I hope you all know how grateful I am for this community. When I set out to see what the infertility blog world was all about my sole reasoning was to have someone to talk to who truly understood what we were going through. But the more women I met, the more involved I got, I began to realize there's so many benefits that I didn't expect. Most recently this community has given me the confidence to be my own advocate. When I got my diagnosis I immediately began researching, which is what actually led me to the blog world. While I recognized I would never be an expert I wanted to at least understand what all of these tests and procedures were about, what the drugs I was injecting into myself did, and what the potential risks and outcomes were. I quickly got up to speed on my diagnosis, my options, and the procedures and drugs.
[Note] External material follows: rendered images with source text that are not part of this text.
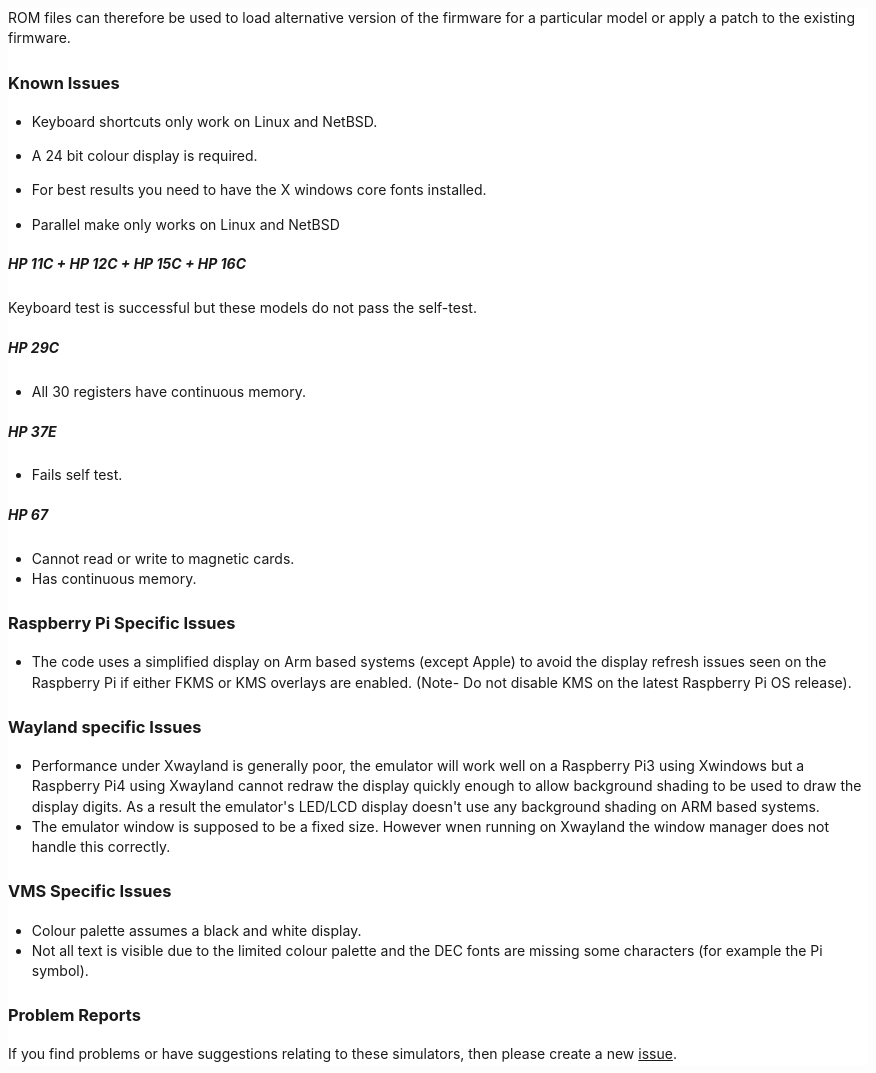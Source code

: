 
ROM files can therefore be used to load alternative version of the firmware
for a particular model or apply a patch to the existing firmware.

### Known Issues

* Keyboard shortcuts only work on Linux and NetBSD.
* A 24 bit colour display is required.
* For best results you need to have the X windows core fonts installed.

* Parallel make only works on Linux and NetBSD

##### HP 11C + HP 12C + HP 15C + HP 16C

Keyboard test is successful but these models do not pass the self-test.

##### HP 29C

* All 30 registers have continuous memory.

##### HP 37E

* Fails self test.

##### HP 67

* Cannot read or write to magnetic cards.
* Has continuous memory.

### Raspberry Pi Specific Issues

* The code uses a simplified display on Arm based systems (except Apple) to
avoid the display refresh issues seen on the Raspberry Pi if either FKMS or
KMS overlays are enabled. (Note- Do not disable KMS on the latest Raspberry
Pi OS release).

### Wayland specific Issues

* Performance under Xwayland is generally poor, the emulator will work well
on a Raspberry Pi3 using Xwindows but a Raspberry Pi4 using Xwayland cannot
redraw the display quickly enough to allow background shading to be used to
draw the display digits. As a result the emulator's LED/LCD display doesn't
use any background shading on ARM based systems.
* The emulator window is supposed to be a fixed size.  However wnen running
on Xwayland the window manager does not handle this correctly.

### VMS Specific Issues

* Colour palette assumes a black and white display.
* Not all text is visible due to the limited colour palette and the DEC fonts
are missing some characters (for example the Pi symbol).

### Problem Reports

If you find problems or have suggestions relating to these simulators, then
please create a new [issue](https://github.com/mike632t/x11-calc/issues).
However even equipped with all of this knowledge I still lacked the confidence to even ask some of my questions to my doctor. There's been times throughout this journey that I questioned a choice he made or wondered if another option might be better. But for the most part I just conceded to the fact that he was the one with the initials after his name, the years of experience, and the expertise. But thanks to you guys for the first time I felt strong enough to speak my mind.
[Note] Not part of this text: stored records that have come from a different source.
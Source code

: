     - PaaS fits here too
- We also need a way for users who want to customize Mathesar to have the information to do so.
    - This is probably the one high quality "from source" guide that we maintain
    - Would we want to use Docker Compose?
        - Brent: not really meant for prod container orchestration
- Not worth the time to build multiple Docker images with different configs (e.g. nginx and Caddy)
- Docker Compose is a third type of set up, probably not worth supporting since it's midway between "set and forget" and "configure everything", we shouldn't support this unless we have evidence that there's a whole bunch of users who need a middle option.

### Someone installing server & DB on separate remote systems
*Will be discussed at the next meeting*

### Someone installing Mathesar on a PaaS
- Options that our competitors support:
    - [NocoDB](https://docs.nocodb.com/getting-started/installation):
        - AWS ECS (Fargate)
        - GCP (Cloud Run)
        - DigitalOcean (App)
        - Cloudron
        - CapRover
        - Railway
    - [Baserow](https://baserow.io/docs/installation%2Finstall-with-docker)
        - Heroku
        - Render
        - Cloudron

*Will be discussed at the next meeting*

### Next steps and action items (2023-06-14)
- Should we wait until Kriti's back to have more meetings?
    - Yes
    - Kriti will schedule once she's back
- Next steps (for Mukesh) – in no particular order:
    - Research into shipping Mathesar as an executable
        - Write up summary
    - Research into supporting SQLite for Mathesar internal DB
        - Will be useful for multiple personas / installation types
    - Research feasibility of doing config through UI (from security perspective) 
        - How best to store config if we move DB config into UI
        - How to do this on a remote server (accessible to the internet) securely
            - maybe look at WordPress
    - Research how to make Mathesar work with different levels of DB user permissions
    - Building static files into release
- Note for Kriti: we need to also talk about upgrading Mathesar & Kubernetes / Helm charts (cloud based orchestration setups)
The re-test of my TSH level came back at 2.9. My doctor was comfortable with that level and opted not to treat me. However, after researching and some great advice from many of you, I got the courage to challenge her about this decision. A lot of the studies I have been reading suggest the optimal TSH level for a woman trying to get and stay pregnant is between 1 and 2. At 2.9 I was BARELY under what my Dr. was comfortable with. I couldn't find any information that discussed your level could be too low. But what I did find was a lot of studies that linked chemical pregnancies and early miscarriages to elevated TSH levels. Now, while mine is clearly not "elevated", it is above what they were calling the optimal range. So after stewing on it for the weekend I composed an email this morning to my doctor. I included some of the more powerful articles I had read, and reminded her of both my early miscarriage and my chemical. I explained that I didn't want to challenge her, I only wanted to give this transfer the best possible chance we could. In what was surprisingly a quick response she agreed to put me on 25mcg of thyroid replacement and to re-check my levels in 3 weeks.
I feel good about the fact that I pleaded my case and even better about the fact that we are going to try and get it down to the optimal level. Most importantly I'm so glad that I can move forward confident that I've down everything I can to make this cycle a success. Meds start tomorrow - 4 weeks from transfer. Let's do this.